— Exercise aim —
In how many lines of the listing does the string "taken" appear? Give only the number.

· · ·

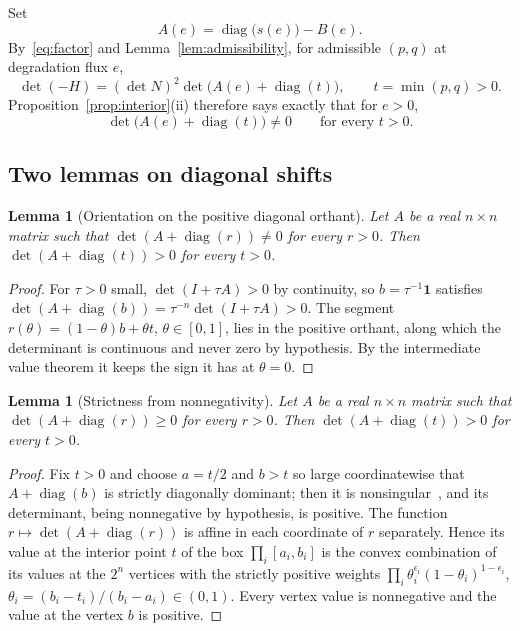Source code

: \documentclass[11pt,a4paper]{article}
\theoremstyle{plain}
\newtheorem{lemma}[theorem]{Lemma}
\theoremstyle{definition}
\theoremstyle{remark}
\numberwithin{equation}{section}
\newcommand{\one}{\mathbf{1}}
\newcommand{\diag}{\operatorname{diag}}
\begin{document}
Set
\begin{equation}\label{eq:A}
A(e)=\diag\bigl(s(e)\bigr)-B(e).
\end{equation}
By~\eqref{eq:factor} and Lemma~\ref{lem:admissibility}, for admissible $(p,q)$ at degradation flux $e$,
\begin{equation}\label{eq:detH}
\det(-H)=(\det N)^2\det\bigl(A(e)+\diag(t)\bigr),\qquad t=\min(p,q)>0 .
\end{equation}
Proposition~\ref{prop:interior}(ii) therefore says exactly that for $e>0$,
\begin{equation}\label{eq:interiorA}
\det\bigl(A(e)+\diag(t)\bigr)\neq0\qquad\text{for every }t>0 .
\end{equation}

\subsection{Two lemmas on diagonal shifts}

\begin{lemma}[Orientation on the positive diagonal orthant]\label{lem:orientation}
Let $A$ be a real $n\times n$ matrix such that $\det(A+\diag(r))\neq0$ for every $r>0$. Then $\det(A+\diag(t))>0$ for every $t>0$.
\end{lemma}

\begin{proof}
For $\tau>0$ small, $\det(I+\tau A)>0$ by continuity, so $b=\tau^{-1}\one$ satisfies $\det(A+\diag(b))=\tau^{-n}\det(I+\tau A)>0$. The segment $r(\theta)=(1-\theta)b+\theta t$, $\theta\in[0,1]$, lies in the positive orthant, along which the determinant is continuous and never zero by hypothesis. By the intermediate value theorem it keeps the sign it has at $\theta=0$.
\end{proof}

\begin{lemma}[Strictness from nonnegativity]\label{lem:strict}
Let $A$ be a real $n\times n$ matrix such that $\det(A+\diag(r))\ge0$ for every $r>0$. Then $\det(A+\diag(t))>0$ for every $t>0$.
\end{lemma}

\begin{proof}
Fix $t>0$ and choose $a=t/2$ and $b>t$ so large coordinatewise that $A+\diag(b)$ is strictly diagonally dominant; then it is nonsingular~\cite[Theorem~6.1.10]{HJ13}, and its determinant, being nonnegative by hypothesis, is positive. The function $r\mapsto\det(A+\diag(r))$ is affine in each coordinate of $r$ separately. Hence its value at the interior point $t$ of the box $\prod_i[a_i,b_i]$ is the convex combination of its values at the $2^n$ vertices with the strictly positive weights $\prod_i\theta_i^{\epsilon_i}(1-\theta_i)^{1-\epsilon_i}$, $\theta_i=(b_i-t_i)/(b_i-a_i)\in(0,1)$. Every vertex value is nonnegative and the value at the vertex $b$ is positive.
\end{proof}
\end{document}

· · ·

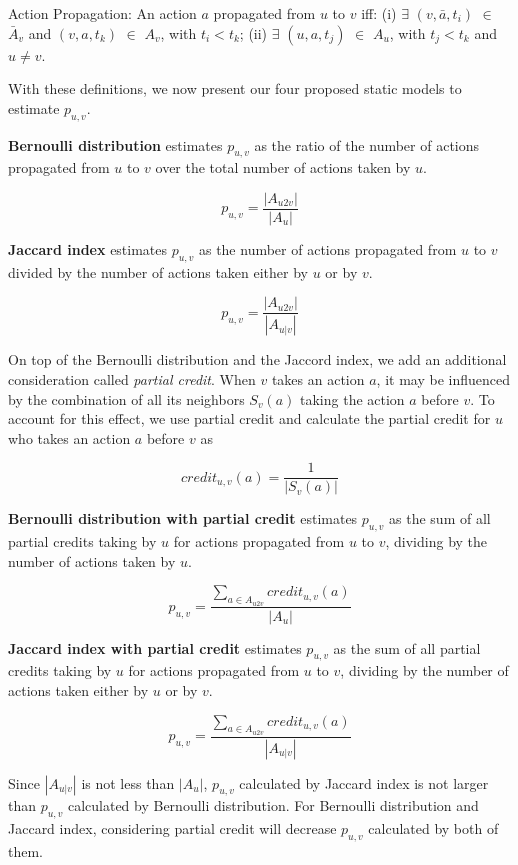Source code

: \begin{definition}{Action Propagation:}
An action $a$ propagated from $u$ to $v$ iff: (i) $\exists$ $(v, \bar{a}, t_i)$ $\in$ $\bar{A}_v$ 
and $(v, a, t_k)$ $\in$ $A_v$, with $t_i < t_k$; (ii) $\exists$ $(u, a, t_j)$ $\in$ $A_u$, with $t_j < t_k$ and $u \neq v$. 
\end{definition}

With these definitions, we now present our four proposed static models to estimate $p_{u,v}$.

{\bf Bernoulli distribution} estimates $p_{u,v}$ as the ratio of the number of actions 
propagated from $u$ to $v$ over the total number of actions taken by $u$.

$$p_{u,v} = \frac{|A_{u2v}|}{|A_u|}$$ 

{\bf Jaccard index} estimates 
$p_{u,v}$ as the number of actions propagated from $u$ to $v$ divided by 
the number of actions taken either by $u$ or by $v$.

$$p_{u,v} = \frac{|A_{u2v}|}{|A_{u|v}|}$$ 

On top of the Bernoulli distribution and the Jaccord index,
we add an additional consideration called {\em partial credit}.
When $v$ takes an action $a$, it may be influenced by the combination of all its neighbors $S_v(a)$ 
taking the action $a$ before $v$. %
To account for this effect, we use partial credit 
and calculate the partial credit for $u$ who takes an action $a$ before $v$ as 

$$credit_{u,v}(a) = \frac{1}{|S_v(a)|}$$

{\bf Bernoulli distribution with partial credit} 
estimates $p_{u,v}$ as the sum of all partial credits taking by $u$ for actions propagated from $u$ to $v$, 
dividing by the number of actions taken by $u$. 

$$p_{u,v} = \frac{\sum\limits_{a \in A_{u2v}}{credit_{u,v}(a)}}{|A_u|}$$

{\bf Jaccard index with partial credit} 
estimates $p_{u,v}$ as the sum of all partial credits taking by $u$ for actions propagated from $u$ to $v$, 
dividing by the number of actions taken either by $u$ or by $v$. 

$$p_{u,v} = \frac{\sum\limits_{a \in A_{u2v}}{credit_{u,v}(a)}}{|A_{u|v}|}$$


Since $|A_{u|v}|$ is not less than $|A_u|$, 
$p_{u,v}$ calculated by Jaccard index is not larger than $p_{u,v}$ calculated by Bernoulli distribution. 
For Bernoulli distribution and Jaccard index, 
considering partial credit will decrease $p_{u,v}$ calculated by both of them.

· · ·

— Output of the task —
4